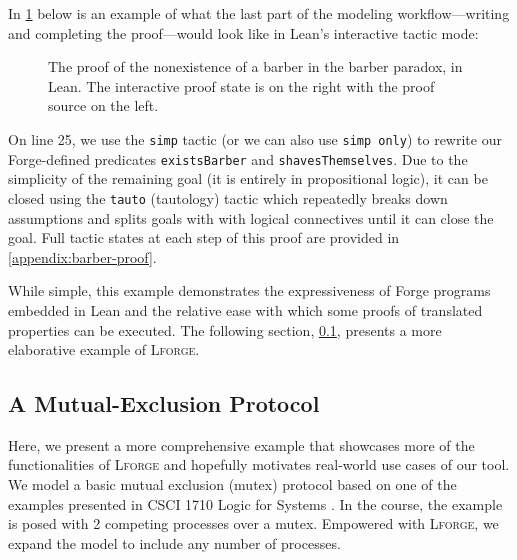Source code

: In \cref{fig:barber-proof} below is an example of what the last part of the modeling workflow---writing and completing the proof---would look like in Lean's interactive tactic mode: 

\begin{figure}[h!]
  \centering
  \caption{The proof of the nonexistence of a barber in the barber paradox, in Lean. The interactive proof state is on the right with the proof source on the left. }
  \label{fig:barber-proof}
\end{figure}

On line 25, we use the \texttt{simp} tactic (or we can also use \texttt{simp only}) to rewrite our Forge-defined predicates \texttt{existsBarber} and \texttt{shavesThemselves}. Due to the simplicity of the remaining goal (it is entirely in propositional logic), it can be closed using the \texttt{tauto} (tautology) tactic which repeatedly breaks down assumptions and splits goals with with logical connectives until it can close the goal. Full tactic states at each step of this proof are provided in \cref{appendix:barber-proof}. 

While simple, this example demonstrates the expressiveness of Forge programs embedded in Lean and the relative ease with which some proofs of translated properties can be executed. The following section, \cref{sec:mutex}, presents a more elaborative example of \textsc{Lforge}.

\subsection{A Mutual-Exclusion Protocol}\label{sec:mutex}

Here, we present a more comprehensive example that showcases more of the functionalities of \textsc{Lforge} and hopefully motivates real-world use cases of our tool. We model a basic mutual exclusion (mutex) protocol based on one of the examples presented in CSCI 1710 Logic for Systems \cite{l4s}. In the course, the example is posed with 2 competing processes over a mutex. Empowered with \textsc{Lforge}, we expand the model to include any number of processes.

....

§ INSTRUCTIONS TO FOLLOW
Repeat each entry above exactly. Omit the pictures.

§ EXERCISE RESPONSE
Source code

: In \cref{fig:barber-proof} below is an example of what the last part of the modeling workflow---writing and completing the proof---would look like in Lean's interactive tactic mode: 

\begin{figure}[h!]
  \centering
  \caption{The proof of the nonexistence of a barber in the barber paradox, in Lean. The interactive proof state is on the right with the proof source on the left. }
  \label{fig:barber-proof}
\end{figure}

On line 25, we use the \texttt{simp} tactic (or we can also use \texttt{simp only}) to rewrite our Forge-defined predicates \texttt{existsBarber} and \texttt{shavesThemselves}. Due to the simplicity of the remaining goal (it is entirely in propositional logic), it can be closed using the \texttt{tauto} (tautology) tactic which repeatedly breaks down assumptions and splits goals with with logical connectives until it can close the goal. Full tactic states at each step of this proof are provided in \cref{appendix:barber-proof}. 

While simple, this example demonstrates the expressiveness of Forge programs embedded in Lean and the relative ease with which some proofs of translated properties can be executed. The following section, \cref{sec:mutex}, presents a more elaborative example of \textsc{Lforge}.

\subsection{A Mutual-Exclusion Protocol}\label{sec:mutex}

Here, we present a more comprehensive example that showcases more of the functionalities of \textsc{Lforge} and hopefully motivates real-world use cases of our tool. We model a basic mutual exclusion (mutex) protocol based on one of the examples presented in CSCI 1710 Logic for Systems \cite{l4s}. In the course, the example is posed with 2 competing processes over a mutex. Empowered with \textsc{Lforge}, we expand the model to include any number of processes.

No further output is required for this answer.